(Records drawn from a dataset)
Start of Block

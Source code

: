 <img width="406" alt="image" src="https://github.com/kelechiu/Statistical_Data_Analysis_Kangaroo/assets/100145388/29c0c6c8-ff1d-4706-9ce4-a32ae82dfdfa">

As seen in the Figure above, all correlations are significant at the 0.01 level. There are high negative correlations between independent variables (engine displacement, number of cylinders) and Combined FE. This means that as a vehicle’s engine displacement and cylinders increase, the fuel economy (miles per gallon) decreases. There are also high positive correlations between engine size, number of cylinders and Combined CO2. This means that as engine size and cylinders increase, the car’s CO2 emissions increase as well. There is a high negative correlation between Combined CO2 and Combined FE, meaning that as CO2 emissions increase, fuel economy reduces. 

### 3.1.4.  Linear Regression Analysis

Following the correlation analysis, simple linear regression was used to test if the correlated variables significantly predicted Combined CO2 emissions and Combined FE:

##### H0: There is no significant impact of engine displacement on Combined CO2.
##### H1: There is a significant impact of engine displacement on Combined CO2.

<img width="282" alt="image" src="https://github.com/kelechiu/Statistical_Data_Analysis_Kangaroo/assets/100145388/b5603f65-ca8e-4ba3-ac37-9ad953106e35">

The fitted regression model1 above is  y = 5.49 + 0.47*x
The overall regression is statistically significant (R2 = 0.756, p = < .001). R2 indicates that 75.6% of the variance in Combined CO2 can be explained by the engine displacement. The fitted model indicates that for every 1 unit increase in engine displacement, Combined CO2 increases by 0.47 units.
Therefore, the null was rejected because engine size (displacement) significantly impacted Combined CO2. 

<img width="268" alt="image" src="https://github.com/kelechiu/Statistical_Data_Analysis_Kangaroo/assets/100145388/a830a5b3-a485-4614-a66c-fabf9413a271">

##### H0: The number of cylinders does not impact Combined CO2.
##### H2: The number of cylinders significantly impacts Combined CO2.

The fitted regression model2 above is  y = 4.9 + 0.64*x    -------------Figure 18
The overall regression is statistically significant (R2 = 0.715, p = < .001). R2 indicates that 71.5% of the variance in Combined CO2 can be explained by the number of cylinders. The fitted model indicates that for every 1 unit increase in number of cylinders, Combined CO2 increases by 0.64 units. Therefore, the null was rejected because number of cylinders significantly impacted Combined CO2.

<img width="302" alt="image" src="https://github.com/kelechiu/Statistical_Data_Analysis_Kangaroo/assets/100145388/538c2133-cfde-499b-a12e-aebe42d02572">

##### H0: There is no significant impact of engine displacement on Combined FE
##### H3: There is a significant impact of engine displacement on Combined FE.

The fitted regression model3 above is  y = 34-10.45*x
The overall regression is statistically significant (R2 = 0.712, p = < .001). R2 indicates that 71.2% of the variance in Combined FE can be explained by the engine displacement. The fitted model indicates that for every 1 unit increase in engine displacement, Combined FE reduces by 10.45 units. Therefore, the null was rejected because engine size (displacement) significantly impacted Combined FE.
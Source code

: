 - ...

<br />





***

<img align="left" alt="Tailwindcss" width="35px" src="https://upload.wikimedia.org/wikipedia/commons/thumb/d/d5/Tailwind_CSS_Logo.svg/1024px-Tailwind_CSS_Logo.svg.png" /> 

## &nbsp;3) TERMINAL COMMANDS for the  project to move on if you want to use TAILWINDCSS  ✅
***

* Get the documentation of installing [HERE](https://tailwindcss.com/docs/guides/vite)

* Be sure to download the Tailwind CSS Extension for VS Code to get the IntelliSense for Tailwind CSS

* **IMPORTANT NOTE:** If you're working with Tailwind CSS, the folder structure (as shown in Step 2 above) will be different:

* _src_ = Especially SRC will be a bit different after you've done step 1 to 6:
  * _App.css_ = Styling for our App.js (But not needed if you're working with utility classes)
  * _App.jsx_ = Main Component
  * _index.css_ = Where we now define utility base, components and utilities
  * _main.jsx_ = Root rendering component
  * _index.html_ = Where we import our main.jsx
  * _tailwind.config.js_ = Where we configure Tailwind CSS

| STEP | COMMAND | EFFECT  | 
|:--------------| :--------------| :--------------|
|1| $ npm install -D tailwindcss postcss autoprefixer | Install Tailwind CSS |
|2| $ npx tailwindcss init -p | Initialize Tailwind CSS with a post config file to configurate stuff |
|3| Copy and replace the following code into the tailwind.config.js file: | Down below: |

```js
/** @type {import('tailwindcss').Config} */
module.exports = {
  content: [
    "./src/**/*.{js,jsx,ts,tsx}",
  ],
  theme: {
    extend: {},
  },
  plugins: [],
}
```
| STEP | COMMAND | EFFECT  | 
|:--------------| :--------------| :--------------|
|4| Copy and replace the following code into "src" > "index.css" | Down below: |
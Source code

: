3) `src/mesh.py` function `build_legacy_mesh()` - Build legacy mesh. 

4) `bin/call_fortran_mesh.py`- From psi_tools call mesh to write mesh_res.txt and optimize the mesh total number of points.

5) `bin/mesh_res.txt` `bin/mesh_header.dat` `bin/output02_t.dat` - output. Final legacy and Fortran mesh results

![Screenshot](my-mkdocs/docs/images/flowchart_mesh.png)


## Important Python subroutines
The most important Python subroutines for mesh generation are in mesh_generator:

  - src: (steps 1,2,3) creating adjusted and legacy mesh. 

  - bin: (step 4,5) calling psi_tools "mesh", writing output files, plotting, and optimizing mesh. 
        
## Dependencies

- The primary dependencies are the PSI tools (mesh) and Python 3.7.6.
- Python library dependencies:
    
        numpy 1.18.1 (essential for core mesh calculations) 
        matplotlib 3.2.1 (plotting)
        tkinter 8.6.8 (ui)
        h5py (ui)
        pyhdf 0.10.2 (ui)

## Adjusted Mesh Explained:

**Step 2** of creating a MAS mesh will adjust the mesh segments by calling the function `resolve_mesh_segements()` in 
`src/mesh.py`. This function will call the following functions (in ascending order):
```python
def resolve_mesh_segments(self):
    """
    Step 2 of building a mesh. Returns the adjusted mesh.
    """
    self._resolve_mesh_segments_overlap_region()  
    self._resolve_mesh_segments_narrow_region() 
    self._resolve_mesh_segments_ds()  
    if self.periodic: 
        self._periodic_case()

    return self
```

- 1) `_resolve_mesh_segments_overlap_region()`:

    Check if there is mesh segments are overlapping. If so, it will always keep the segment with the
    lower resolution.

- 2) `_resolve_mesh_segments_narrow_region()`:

End of Block

**Exercise goal:** Write out the lines of the records exactly, starting at the one holding "number of points." and ending with the last line, and include no others.

**Result of the exercise:**
4) `bin/call_fortran_mesh.py`- From psi_tools call mesh to write mesh_res.txt and optimize the mesh total number of points.

5) `bin/mesh_res.txt` `bin/mesh_header.dat` `bin/output02_t.dat` - output. Final legacy and Fortran mesh results

![Screenshot](my-mkdocs/docs/images/flowchart_mesh.png)


## Important Python subroutines
The most important Python subroutines for mesh generation are in mesh_generator:

  - src: (steps 1,2,3) creating adjusted and legacy mesh. 

  - bin: (step 4,5) calling psi_tools "mesh", writing output files, plotting, and optimizing mesh. 
        
## Dependencies

- The primary dependencies are the PSI tools (mesh) and Python 3.7.6.
- Python library dependencies:
    
        numpy 1.18.1 (essential for core mesh calculations) 
        matplotlib 3.2.1 (plotting)
        tkinter 8.6.8 (ui)
        h5py (ui)
        pyhdf 0.10.2 (ui)

## Adjusted Mesh Explained:

**Step 2** of creating a MAS mesh will adjust the mesh segments by calling the function `resolve_mesh_segements()` in 
`src/mesh.py`. This function will call the following functions (in ascending order):
```python
def resolve_mesh_segments(self):
    """
    Step 2 of building a mesh. Returns the adjusted mesh.
    """
    self._resolve_mesh_segments_overlap_region()  
    self._resolve_mesh_segments_narrow_region() 
    self._resolve_mesh_segments_ds()  
    if self.periodic: 
        self._periodic_case()

    return self
```

- 1) `_resolve_mesh_segments_overlap_region()`:

    Check if there is mesh segments are overlapping. If so, it will always keep the segment with the
    lower resolution.

- 2) `_resolve_mesh_segments_narrow_region()`:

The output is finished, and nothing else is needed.